(Records from a collection)
▶

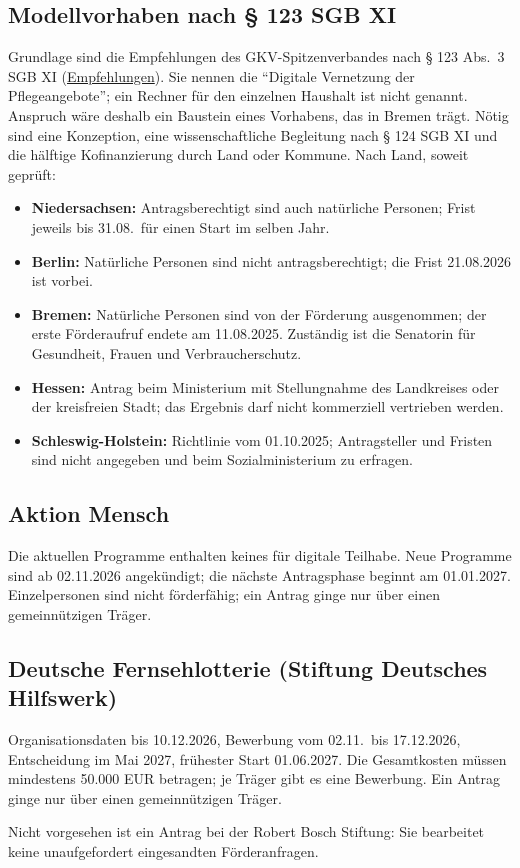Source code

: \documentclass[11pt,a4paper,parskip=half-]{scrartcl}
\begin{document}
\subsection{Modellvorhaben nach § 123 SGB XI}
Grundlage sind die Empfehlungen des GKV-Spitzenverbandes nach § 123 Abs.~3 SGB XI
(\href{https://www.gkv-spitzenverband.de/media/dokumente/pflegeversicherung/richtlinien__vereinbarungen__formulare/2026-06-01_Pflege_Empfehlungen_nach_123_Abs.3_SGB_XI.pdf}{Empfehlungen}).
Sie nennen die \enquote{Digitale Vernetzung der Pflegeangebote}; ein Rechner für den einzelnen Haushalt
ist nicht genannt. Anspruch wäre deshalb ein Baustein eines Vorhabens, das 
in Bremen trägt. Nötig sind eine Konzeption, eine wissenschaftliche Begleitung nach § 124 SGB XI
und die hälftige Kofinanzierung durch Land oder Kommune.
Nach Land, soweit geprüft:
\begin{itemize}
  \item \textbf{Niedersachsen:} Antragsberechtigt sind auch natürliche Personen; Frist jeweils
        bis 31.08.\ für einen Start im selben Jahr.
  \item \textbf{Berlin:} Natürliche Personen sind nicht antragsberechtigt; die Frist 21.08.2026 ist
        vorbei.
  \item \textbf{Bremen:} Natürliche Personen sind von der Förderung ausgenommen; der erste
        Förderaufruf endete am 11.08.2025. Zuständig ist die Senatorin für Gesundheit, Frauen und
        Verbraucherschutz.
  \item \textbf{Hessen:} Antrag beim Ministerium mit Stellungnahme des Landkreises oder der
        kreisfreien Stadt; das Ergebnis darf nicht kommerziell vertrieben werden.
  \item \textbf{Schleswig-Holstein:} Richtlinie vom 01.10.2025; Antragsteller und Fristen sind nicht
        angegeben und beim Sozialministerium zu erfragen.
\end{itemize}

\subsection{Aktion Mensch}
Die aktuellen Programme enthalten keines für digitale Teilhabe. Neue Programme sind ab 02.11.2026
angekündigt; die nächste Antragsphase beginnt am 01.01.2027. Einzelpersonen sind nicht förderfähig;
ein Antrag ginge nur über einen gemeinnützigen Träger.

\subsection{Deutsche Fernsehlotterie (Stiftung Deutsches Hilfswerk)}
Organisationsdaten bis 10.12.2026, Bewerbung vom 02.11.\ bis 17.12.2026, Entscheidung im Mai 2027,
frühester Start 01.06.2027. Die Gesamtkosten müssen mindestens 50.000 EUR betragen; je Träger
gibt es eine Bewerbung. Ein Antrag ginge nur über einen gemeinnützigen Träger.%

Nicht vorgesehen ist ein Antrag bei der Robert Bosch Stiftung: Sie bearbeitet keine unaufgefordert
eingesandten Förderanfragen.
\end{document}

◀

__Work item__:
When you reach the line with "Grundlage sind die" in the records above, start writing out lines exactly, and stop once the line with "bis 31.08.\ für" has been written; include nothing else.

__Exercise response__:
Grundlage sind die Empfehlungen des GKV-Spitzenverbandes nach § 123 Abs.~3 SGB XI
(\href{https://www.gkv-spitzenverband.de/media/dokumente/pflegeversicherung/richtlinien__vereinbarungen__formulare/2026-06-01_Pflege_Empfehlungen_nach_123_Abs.3_SGB_XI.pdf}{Empfehlungen}).
Sie nennen die \enquote{Digitale Vernetzung der Pflegeangebote}; ein Rechner für den einzelnen Haushalt
ist nicht genannt. Anspruch wäre deshalb ein Baustein eines Vorhabens, das 
in Bremen trägt. Nötig sind eine Konzeption, eine wissenschaftliche Begleitung nach § 124 SGB XI
und die hälftige Kofinanzierung durch Land oder Kommune.
Nach Land, soweit geprüft:
\begin{itemize}
  \item \textbf{Niedersachsen:} Antragsberechtigt sind auch natürliche Personen; Frist jeweils
        bis 31.08.\ für einen Start im selben Jahr.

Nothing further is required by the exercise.